Morris Chalfen (c. 1907 – November 4, 1979) was an international impresario and sports entertainment executive. He founded the Holiday On Ice show, and later purchased and relocated a near-extinct National Basketball League (NBL) franchise which became the Los Angeles Lakers.
The Lakers began in 1947 when Ben Berger and Morris Chalfen bought the Detroit Gems of the National Basketball League for $15,000 and relocated it to Minneapolis and renamed it the Lakers. They hired a general manager, Max Winter, and a coach, John Kundla, then began the hunt for players. As the Gems had by far the worst record in the NBL, the Lakers had the first pick in the 1947 dispersal draft of players from the Professional Basketball League of America, which they used to selected George Mikan, later to become the greatest center of his time.
With Mikan, new coach John Kundla and an infusion of former University of Minnesota players, the Lakers won the NBL championship in that 1947-48 season and joined four other NBL teams in jumping to the Basketball Association of America, where they promptly won the 1948-49 BAA championship. The NBL and BAA merged to become the National Basketball Association (NBA) in 1949. In 1957, he and Berger sold the team to Bob Short. Three years later the team moved to Los Angeles.

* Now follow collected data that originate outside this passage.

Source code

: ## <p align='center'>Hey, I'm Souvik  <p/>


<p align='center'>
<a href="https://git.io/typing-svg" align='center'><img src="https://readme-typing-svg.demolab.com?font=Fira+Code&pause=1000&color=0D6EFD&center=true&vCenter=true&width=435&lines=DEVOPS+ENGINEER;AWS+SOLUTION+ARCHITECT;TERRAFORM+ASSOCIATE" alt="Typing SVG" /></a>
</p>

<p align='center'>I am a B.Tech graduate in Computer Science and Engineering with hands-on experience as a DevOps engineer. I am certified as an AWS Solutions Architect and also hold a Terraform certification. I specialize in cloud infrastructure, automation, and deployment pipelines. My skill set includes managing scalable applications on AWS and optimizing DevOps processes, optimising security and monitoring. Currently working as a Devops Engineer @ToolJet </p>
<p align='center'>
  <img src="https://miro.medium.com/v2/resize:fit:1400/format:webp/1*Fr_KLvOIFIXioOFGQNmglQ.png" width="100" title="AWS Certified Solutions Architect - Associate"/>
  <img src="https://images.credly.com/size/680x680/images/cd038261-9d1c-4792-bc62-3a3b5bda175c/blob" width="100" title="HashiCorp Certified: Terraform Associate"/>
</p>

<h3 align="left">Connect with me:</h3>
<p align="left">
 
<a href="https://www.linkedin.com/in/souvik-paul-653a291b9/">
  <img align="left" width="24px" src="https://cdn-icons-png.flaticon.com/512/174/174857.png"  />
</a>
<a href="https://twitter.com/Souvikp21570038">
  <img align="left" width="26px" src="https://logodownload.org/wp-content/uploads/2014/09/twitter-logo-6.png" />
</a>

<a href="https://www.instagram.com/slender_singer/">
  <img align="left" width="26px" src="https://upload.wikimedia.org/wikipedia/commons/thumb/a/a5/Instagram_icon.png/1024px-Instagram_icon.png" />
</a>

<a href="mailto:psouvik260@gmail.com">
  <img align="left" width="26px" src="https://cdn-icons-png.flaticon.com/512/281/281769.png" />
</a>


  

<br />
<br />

In the late 1940s, impresario Morris Chalfen took "Holiday On Ice" to Mexico, Cuba, and Latin America, followed by an eight month tour of Europe in 1950. Electric current was different from country to country, as were languages and currencies, and transportation costs were higher. But audiences were recovering from the devastation of World War II and hungry for the glamour, thrill, athleticism, and grandeur of his American ice show spectacle. And ice shows knew no language barrier. Having invented the ability to create a portable ice rink, Chalfen's Holiday on Ice could set up anywhere in the world and perform independent of permanent standing ice rink facilities. As a result, Chalfen became the only international American ice show, the first to play behind the Iron Curtain (during the Cold War), China, and around the globe. International elite and world leaders flocked to the American production wherever they played, including Soviet Premier Nikita Khrushchev, the Duke and Duchess of Windsor, Princess Grace and Prince Rainier of Monaco; King Constantine of Greece; King Carlos and Queen Sophia of Spain; the King of Thailand; and Diana, Princess of Wales. Even Elvis Presley attended a performance at the height of his fame, in 1958 in Germany while serving with the U.S. military.